**Activity:** Report back every line below that carries the word "from".

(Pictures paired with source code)
* * * *
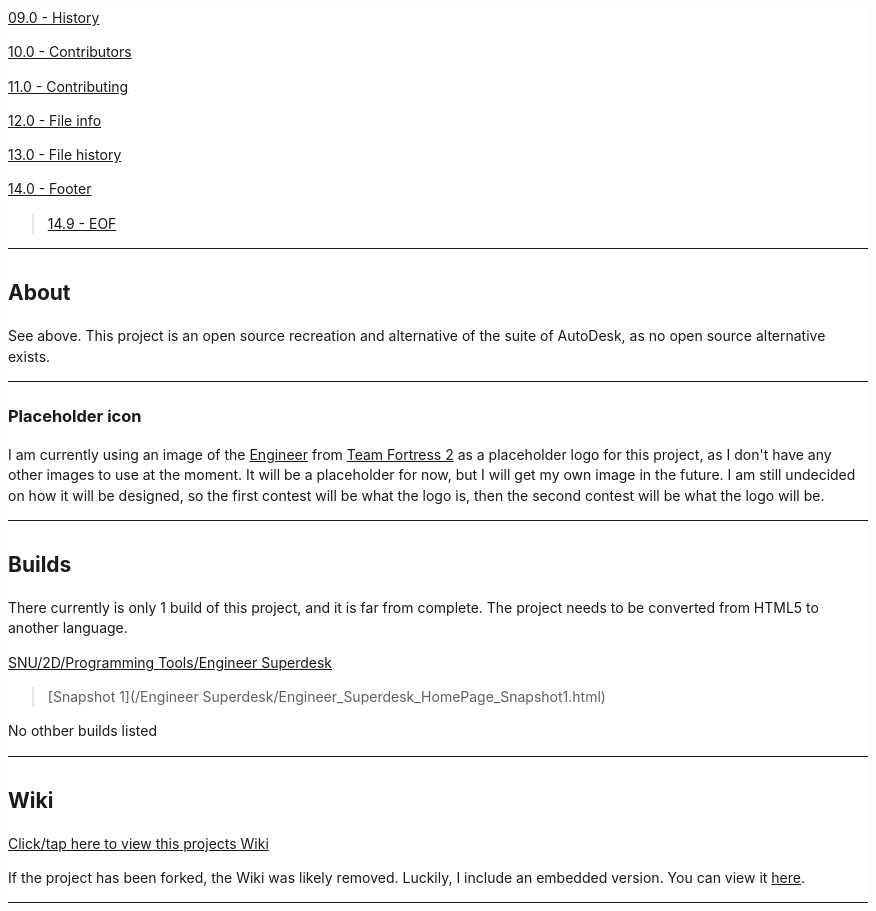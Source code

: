 [09.0 - History](#History)

[10.0 - Contributors](#Contributors)

[11.0 - Contributing](#Contributing)

[12.0 - File info](#File-info)

[13.0 - File history](#File-history)

[14.0 - Footer](#Footer)

> [14.9 - EOF](#EOF)



***

## About

See above. This project is an open source recreation and alternative of the suite of AutoDesk, as no open source alternative exists.

***

### Placeholder icon

I am currently using an image of the [Engineer](https://wiki.teamfortress.com/wiki/Engineer) from [Team Fortress 2](https://en.wikipedia.org/wiki/Team_Fortress_2) as a placeholder logo for this project, as I don't have any other images to use at the moment. It will be a placeholder for now, but I will get my own image in the future. I am still undecided on how it will be designed, so the first contest will be what the logo is, then the second contest will be what the logo will be.

***

## Builds

There currently is only 1 build of this project, and it is far from complete. The project needs to be converted from HTML5 to another language.

[SNU/2D/Programming Tools/Engineer Superdesk](https://github.com/seanpm2001/SNU_2D_ProgrammingTools/tree/master/Programming%20Tools/!Repositories!/SNU/Engineer_Superdesk)

> [Snapshot 1](/Engineer Superdesk/Engineer_Superdesk_HomePage_Snapshot1.html)

No othber builds listed

***

## Wiki

[Click/tap here to view this projects Wiki](https://github.com/seanpm2001/Engineer_Superdesk/wiki)

If the project has been forked, the Wiki was likely removed. Luckily, I include an embedded version. You can view it [here](/External/ProjectWiki/).

***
* * * *
**Written reply:**
I am currently using an image of the [Engineer](https://wiki.teamfortress.com/wiki/Engineer) from [Team Fortress 2](https://en.wikipedia.org/wiki/Team_Fortress_2) as a placeholder logo for this project, as I don't have any other images to use at the moment. It will be a placeholder for now, but I will get my own image in the future. I am still undecided on how it will be designed, so the first contest will be what the logo is, then the second contest will be what the logo will be.
There currently is only 1 build of this project, and it is far from complete. The project needs to be converted from HTML5 to another language.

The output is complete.